Lukas war nun öfters geschäftlich abwesend. Als CEO einer Grosshandelskette war die Agenda voll.
Auch sein Köfferchen. Hilde hatte nur einmal reingeschaut? BEIM ANBLICK DER SPITZENWÄSCHE UND DER GOLDBLONDEN PERÜCKE VERSPÜRTE SIE EIN ÄHNLICHES SCHAMGEFÜHL WIE DAMALS, ALS SIE IHREN MANN IM NEGLIGE ENTDECKT HATTE.
Eines Tages bestellte Professor Herzlein Hilde in die Klinik der städtischen Psychiatrie. Die Konkurrenz hatte Lukas nachspioniert. Sie ging mit kompromittierenden Bildern an die Boulevard-Presse. Der CEO versuchte sich aus dem Fenster zu stürzen? nun lag er «stillgelegt», wie sie das nannten, in der geschlossenen Abteilung. In den ersten drei Monaten redete Lukas nicht. Dann kam dieser Tag, als er das Fenster anstierte. Der Baum im Klinikgarten zeigte weisse Blüten: «Entschuldige.
Ich hätte es dir schon lange sagen sollen...»

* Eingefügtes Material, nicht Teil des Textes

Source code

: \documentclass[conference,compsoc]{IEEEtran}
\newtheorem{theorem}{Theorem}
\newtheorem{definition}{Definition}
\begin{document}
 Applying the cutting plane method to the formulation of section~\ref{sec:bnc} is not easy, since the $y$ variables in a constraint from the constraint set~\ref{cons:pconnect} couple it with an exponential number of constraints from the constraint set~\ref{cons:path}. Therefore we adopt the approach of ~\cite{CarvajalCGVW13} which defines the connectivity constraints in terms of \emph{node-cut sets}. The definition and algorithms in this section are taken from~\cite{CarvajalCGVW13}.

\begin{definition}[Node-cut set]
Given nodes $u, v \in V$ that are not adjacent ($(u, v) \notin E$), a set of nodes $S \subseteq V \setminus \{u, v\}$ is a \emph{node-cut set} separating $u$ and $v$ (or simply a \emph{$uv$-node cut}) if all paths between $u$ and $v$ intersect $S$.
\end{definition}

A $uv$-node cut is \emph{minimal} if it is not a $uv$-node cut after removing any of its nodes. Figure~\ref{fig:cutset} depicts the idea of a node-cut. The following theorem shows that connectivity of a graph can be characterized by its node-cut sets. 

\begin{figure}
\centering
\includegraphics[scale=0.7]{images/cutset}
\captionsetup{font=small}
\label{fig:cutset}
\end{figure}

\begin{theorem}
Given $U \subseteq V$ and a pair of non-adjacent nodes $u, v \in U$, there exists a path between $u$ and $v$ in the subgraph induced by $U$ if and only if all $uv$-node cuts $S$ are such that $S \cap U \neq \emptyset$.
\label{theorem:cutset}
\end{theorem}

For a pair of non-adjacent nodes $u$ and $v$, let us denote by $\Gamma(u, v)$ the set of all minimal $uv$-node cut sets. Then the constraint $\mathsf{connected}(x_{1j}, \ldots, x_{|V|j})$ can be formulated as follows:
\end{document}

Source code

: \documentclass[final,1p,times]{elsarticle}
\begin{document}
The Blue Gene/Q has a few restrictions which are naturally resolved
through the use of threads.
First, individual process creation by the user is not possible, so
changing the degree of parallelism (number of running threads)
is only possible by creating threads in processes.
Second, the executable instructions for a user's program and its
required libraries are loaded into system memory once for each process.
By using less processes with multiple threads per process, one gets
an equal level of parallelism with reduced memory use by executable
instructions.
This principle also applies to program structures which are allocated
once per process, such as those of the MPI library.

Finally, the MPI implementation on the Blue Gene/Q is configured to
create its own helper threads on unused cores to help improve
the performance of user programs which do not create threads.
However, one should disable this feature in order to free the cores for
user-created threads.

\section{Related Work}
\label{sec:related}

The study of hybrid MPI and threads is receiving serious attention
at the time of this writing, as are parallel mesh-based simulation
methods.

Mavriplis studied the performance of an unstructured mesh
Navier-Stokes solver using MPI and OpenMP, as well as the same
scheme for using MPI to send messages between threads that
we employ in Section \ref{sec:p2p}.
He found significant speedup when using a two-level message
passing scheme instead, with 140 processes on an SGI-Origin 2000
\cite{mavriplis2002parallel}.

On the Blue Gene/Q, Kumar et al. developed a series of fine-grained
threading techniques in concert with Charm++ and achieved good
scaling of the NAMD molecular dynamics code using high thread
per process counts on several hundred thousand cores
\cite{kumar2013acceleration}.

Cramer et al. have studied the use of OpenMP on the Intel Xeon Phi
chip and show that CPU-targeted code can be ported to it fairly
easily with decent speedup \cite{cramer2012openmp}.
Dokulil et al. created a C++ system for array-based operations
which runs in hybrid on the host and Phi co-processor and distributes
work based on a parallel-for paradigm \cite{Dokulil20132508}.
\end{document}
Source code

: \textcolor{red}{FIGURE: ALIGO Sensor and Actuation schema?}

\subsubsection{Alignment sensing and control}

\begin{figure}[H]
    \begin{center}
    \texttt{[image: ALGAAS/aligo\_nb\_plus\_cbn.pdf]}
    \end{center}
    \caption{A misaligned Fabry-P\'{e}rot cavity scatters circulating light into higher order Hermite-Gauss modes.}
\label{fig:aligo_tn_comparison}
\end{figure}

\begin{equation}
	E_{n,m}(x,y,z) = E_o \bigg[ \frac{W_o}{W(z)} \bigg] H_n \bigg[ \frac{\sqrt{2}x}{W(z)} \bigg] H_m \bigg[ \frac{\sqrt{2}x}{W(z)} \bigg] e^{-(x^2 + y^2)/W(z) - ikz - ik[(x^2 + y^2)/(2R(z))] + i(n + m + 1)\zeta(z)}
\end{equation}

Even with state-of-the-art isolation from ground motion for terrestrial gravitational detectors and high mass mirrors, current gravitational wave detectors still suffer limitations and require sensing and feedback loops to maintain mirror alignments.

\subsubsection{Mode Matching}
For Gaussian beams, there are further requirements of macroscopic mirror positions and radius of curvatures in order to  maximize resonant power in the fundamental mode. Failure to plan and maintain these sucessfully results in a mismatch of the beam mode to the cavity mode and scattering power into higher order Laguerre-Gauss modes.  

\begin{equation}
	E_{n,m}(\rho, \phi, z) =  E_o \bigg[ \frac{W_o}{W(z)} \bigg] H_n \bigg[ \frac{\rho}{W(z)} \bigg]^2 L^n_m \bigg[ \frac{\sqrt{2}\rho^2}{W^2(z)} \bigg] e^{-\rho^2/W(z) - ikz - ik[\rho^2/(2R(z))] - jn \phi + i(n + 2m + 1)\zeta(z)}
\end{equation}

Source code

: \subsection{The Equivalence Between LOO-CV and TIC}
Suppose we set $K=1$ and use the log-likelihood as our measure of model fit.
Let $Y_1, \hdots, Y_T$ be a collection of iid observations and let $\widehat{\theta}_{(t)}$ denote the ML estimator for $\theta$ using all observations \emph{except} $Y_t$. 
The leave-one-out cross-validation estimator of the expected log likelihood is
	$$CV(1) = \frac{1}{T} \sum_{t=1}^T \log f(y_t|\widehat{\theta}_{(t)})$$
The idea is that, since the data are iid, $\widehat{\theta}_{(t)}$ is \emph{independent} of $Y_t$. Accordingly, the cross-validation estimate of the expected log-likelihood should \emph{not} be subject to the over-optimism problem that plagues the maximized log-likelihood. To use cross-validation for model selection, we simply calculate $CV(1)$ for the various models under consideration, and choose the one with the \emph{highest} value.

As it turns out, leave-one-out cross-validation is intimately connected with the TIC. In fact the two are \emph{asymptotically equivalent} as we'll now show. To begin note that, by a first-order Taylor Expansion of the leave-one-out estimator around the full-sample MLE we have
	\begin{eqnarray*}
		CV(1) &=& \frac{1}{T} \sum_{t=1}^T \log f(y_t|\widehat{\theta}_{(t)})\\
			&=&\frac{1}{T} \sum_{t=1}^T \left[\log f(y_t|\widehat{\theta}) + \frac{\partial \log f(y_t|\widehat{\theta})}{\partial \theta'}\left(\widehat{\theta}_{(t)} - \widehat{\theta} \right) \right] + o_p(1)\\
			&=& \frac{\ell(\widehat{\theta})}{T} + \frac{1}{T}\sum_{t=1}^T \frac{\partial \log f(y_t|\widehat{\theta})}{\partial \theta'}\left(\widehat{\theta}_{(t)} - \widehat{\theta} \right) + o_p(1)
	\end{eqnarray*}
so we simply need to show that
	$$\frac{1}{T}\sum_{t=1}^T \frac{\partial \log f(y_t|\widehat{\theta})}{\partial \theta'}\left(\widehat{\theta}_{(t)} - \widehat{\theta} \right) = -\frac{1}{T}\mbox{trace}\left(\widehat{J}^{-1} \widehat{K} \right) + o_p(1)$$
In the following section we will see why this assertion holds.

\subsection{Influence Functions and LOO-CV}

«Nein. Ich hätte fragen sollen...», lächelte Hilde.
Und dann weinten sie. Beide.
Schon als Kind hatte er sich im falschen Körper gefühlt. Vor den Männerkleidern hat es ihn geekelt: «Dennoch liebe ich Frauen. Das macht es doppelt schwer...»
Manchmal spürte Hilde eine entsetzliche Wut.
Weshalb konnten sie nicht einfach glücklich zusammen leben? Warum konnte er nicht als Frau an ihrem Arm durch die Stadt spazieren? «Die Welt ist noch nicht so weit», sagte Herzlein.
Noch zwei Mal versuchte sich Lukas aus dem Fenster zu stürzen. «Bei uns hat er es gut», sagte Herzlein. Erhöhte die Dosis der Antidepressiva.
Vor einem Jahr wünschte sich Lukas eine Puppe.
Lenchen. Er liebkost sie seither innig. Und Hilde spürt eine leise Eifersucht auf dieses Stück Kunststoff mit den schief eingesetzten Schlafaugen.
«Der lila Lippenstift passt dir doch, Lucia?» fragt seine Frau nun.
Sie nennt Lukas neuerdings Lucia.
Er schaut aus dem Fenster. Der Apfelbaum hat wieder weisse Blüten. Zum 20. Mal.
«Lenchen muss jetzt schlafen», sagt er.